Top of Records to process

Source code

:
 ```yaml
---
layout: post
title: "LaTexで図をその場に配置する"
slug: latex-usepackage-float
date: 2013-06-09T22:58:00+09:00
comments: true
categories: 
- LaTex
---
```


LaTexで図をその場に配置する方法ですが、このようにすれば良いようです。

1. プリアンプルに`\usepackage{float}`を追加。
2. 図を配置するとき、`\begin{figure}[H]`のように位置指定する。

Bottom of Records to process

## [What the exercise asks]
Across the entries above, find each line with the word "float" and please copy it out.

## [Response area]
slug: latex-usepackage-float
1. プリアンプルに`\usepackage{float}`を追加。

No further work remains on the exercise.